ENTRIES SHOWN:
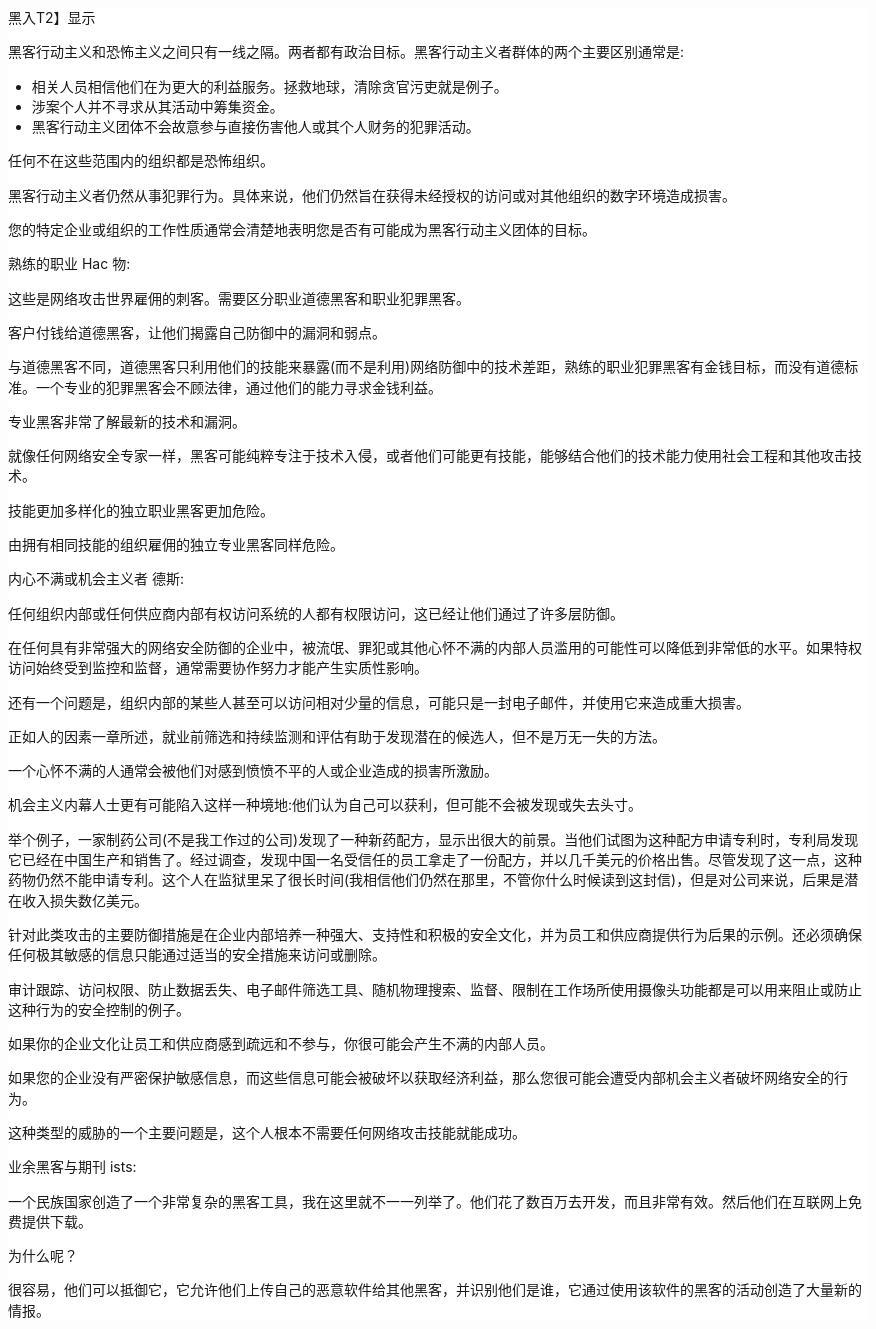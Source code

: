 黑入T2】显示

黑客行动主义和恐怖主义之间只有一线之隔。两者都有政治目标。黑客行动主义者群体的两个主要区别通常是:

*   相关人员相信他们在为更大的利益服务。拯救地球，清除贪官污吏就是例子。
*   涉案个人并不寻求从其活动中筹集资金。
*   黑客行动主义团体不会故意参与直接伤害他人或其个人财务的犯罪活动。

任何不在这些范围内的组织都是恐怖组织。

黑客行动主义者仍然从事犯罪行为。具体来说，他们仍然旨在获得未经授权的访问或对其他组织的数字环境造成损害。

您的特定企业或组织的工作性质通常会清楚地表明您是否有可能成为黑客行动主义团体的目标。

熟练的职业 Hac 物:

这些是网络攻击世界雇佣的刺客。需要区分职业道德黑客和职业犯罪黑客。

客户付钱给道德黑客，让他们揭露自己防御中的漏洞和弱点。

与道德黑客不同，道德黑客只利用他们的技能来暴露(而不是利用)网络防御中的技术差距，熟练的职业犯罪黑客有金钱目标，而没有道德标准。一个专业的犯罪黑客会不顾法律，通过他们的能力寻求金钱利益。

专业黑客非常了解最新的技术和漏洞。

就像任何网络安全专家一样，黑客可能纯粹专注于技术入侵，或者他们可能更有技能，能够结合他们的技术能力使用社会工程和其他攻击技术。

技能更加多样化的独立职业黑客更加危险。

由拥有相同技能的组织雇佣的独立专业黑客同样危险。

内心不满或机会主义者 德斯:

任何组织内部或任何供应商内部有权访问系统的人都有权限访问，这已经让他们通过了许多层防御。

在任何具有非常强大的网络安全防御的企业中，被流氓、罪犯或其他心怀不满的内部人员滥用的可能性可以降低到非常低的水平。如果特权访问始终受到监控和监督，通常需要协作努力才能产生实质性影响。

还有一个问题是，组织内部的某些人甚至可以访问相对少量的信息，可能只是一封电子邮件，并使用它来造成重大损害。

正如人的因素一章所述，就业前筛选和持续监测和评估有助于发现潜在的候选人，但不是万无一失的方法。

一个心怀不满的人通常会被他们对感到愤愤不平的人或企业造成的损害所激励。

机会主义内幕人士更有可能陷入这样一种境地:他们认为自己可以获利，但可能不会被发现或失去头寸。

举个例子，一家制药公司(不是我工作过的公司)发现了一种新药配方，显示出很大的前景。当他们试图为这种配方申请专利时，专利局发现它已经在中国生产和销售了。经过调查，发现中国一名受信任的员工拿走了一份配方，并以几千美元的价格出售。尽管发现了这一点，这种药物仍然不能申请专利。这个人在监狱里呆了很长时间(我相信他们仍然在那里，不管你什么时候读到这封信)，但是对公司来说，后果是潜在收入损失数亿美元。

针对此类攻击的主要防御措施是在企业内部培养一种强大、支持性和积极的安全文化，并为员工和供应商提供行为后果的示例。还必须确保任何极其敏感的信息只能通过适当的安全措施来访问或删除。

审计跟踪、访问权限、防止数据丢失、电子邮件筛选工具、随机物理搜索、监督、限制在工作场所使用摄像头功能都是可以用来阻止或防止这种行为的安全控制的例子。

如果你的企业文化让员工和供应商感到疏远和不参与，你很可能会产生不满的内部人员。

如果您的企业没有严密保护敏感信息，而这些信息可能会被破坏以获取经济利益，那么您很可能会遭受内部机会主义者破坏网络安全的行为。

这种类型的威胁的一个主要问题是，这个人根本不需要任何网络攻击技能就能成功。

业余黑客与期刊 ists:

一个民族国家创造了一个非常复杂的黑客工具，我在这里就不一一列举了。他们花了数百万去开发，而且非常有效。然后他们在互联网上免费提供下载。

为什么呢？

很容易，他们可以抵御它，它允许他们上传自己的恶意软件给其他黑客，并识别他们是谁，它通过使用该软件的黑客的活动创造了大量新的情报。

WORK INSTRUCTIONS: Copy out the whole listing exactly. Skip its pictures.

THE COMPLETED TASK:
Source code

: 黑入T2】显示

黑客行动主义和恐怖主义之间只有一线之隔。两者都有政治目标。黑客行动主义者群体的两个主要区别通常是:

*   相关人员相信他们在为更大的利益服务。拯救地球，清除贪官污吏就是例子。
*   涉案个人并不寻求从其活动中筹集资金。
*   黑客行动主义团体不会故意参与直接伤害他人或其个人财务的犯罪活动。

任何不在这些范围内的组织都是恐怖组织。

黑客行动主义者仍然从事犯罪行为。具体来说，他们仍然旨在获得未经授权的访问或对其他组织的数字环境造成损害。

您的特定企业或组织的工作性质通常会清楚地表明您是否有可能成为黑客行动主义团体的目标。

熟练的职业 Hac 物:

这些是网络攻击世界雇佣的刺客。需要区分职业道德黑客和职业犯罪黑客。

客户付钱给道德黑客，让他们揭露自己防御中的漏洞和弱点。

与道德黑客不同，道德黑客只利用他们的技能来暴露(而不是利用)网络防御中的技术差距，熟练的职业犯罪黑客有金钱目标，而没有道德标准。一个专业的犯罪黑客会不顾法律，通过他们的能力寻求金钱利益。

专业黑客非常了解最新的技术和漏洞。

就像任何网络安全专家一样，黑客可能纯粹专注于技术入侵，或者他们可能更有技能，能够结合他们的技术能力使用社会工程和其他攻击技术。

技能更加多样化的独立职业黑客更加危险。

由拥有相同技能的组织雇佣的独立专业黑客同样危险。

内心不满或机会主义者 德斯:

任何组织内部或任何供应商内部有权访问系统的人都有权限访问，这已经让他们通过了许多层防御。

在任何具有非常强大的网络安全防御的企业中，被流氓、罪犯或其他心怀不满的内部人员滥用的可能性可以降低到非常低的水平。如果特权访问始终受到监控和监督，通常需要协作努力才能产生实质性影响。

还有一个问题是，组织内部的某些人甚至可以访问相对少量的信息，可能只是一封电子邮件，并使用它来造成重大损害。

正如人的因素一章所述，就业前筛选和持续监测和评估有助于发现潜在的候选人，但不是万无一失的方法。

一个心怀不满的人通常会被他们对感到愤愤不平的人或企业造成的损害所激励。

机会主义内幕人士更有可能陷入这样一种境地:他们认为自己可以获利，但可能不会被发现或失去头寸。

举个例子，一家制药公司(不是我工作过的公司)发现了一种新药配方，显示出很大的前景。当他们试图为这种配方申请专利时，专利局发现它已经在中国生产和销售了。经过调查，发现中国一名受信任的员工拿走了一份配方，并以几千美元的价格出售。尽管发现了这一点，这种药物仍然不能申请专利。这个人在监狱里呆了很长时间(我相信他们仍然在那里，不管你什么时候读到这封信)，但是对公司来说，后果是潜在收入损失数亿美元。

针对此类攻击的主要防御措施是在企业内部培养一种强大、支持性和积极的安全文化，并为员工和供应商提供行为后果的示例。还必须确保任何极其敏感的信息只能通过适当的安全措施来访问或删除。

审计跟踪、访问权限、防止数据丢失、电子邮件筛选工具、随机物理搜索、监督、限制在工作场所使用摄像头功能都是可以用来阻止或防止这种行为的安全控制的例子。

如果你的企业文化让员工和供应商感到疏远和不参与，你很可能会产生不满的内部人员。

如果您的企业没有严密保护敏感信息，而这些信息可能会被破坏以获取经济利益，那么您很可能会遭受内部机会主义者破坏网络安全的行为。

这种类型的威胁的一个主要问题是，这个人根本不需要任何网络攻击技能就能成功。

业余黑客与期刊 ists:

一个民族国家创造了一个非常复杂的黑客工具，我在这里就不一一列举了。他们花了数百万去开发，而且非常有效。然后他们在互联网上免费提供下载。

为什么呢？

很容易，他们可以抵御它，它允许他们上传自己的恶意软件给其他黑客，并识别他们是谁，它通过使用该软件的黑客的活动创造了大量新的情报。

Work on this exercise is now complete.